Every expert that has examined Michigan’s infrastructure crisis agrees the state needs to invest $2 billion to $2.5 billion more every year starting now and well into the next two decades just to address today’s identified road and bridge needs. This level of investment is supported by the Michigan Chamber of Commerce, Business Leaders for Michigan, the Detroit Regional Chamber, the Grand Rapids Chamber, the Lansing Regional Chamber, many other employer organizations, every reputable independent study done to date, most Republicans and Democrats in the Legislature, local elected leaders, road experts, civil engineers, and most importantly: Michigan voters. No study has substantively disagreed with the number, two studies say the amount is actually closer to $4 billion a year, and time and time again, voters rank Michigan roads as the number one problem facing our state. Moreover, every expert who truly understands the state budget and the many funding priorities that must be met by state appropriations also agrees that Lansing does not have enough money to solve Michigan’s infrastructure mess. More revenue is needed because Lansing has put off a solution for too long.

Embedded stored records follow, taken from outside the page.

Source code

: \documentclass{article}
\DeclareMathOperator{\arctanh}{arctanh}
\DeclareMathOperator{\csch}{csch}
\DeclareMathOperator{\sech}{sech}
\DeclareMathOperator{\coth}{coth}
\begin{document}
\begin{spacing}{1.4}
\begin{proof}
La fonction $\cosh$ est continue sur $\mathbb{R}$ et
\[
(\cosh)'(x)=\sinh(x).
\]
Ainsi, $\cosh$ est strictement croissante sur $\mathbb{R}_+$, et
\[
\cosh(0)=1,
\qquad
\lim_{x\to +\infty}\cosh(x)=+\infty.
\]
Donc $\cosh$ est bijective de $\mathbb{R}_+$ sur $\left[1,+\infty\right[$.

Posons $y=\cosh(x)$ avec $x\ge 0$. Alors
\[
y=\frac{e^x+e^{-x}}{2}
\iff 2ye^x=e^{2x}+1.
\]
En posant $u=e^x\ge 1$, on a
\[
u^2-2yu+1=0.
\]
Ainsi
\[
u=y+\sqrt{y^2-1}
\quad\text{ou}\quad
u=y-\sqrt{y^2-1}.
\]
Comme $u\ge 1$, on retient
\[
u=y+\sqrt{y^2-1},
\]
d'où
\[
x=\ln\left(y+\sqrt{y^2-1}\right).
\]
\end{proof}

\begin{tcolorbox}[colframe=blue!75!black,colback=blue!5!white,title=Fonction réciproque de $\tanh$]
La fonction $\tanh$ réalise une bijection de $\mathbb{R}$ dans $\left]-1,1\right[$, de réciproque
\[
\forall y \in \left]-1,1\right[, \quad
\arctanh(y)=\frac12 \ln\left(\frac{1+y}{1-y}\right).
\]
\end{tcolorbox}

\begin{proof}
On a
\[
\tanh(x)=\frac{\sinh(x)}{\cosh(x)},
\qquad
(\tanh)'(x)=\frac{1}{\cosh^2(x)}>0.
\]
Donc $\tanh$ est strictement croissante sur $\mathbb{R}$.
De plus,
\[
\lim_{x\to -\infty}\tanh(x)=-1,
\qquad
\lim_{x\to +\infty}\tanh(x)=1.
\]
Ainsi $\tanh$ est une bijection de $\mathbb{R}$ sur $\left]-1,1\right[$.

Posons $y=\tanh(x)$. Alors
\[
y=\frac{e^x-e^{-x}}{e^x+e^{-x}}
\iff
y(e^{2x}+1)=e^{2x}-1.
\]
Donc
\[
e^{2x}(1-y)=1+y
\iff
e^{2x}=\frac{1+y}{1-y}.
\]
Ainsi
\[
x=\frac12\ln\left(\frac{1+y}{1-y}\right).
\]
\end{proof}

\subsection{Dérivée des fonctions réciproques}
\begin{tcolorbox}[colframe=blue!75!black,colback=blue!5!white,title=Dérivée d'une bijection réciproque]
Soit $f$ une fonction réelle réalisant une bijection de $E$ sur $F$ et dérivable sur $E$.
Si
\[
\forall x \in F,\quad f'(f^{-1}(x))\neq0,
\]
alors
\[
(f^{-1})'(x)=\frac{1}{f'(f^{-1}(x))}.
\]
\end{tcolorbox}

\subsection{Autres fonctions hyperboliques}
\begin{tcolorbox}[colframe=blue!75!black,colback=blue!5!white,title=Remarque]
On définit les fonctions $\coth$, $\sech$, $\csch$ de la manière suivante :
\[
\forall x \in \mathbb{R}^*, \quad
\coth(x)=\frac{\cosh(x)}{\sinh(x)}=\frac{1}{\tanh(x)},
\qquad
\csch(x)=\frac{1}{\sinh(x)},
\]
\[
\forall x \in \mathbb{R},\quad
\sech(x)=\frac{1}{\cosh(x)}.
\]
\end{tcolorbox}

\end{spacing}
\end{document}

As 2019 comes to a close, we can thank our state elected leaders for the gift of another pothole-riddled spring. But 2020 is a new year — in fact it’s an election year, when Michigan voters will elect a new state House of Representatives. We can ride our crumbling roads straight to the polls and elect state representatives who pledge, once and for all, to fix the roads.

Enough is enough. 2020 is the year Michigan voters should put legislative candidates for roads first.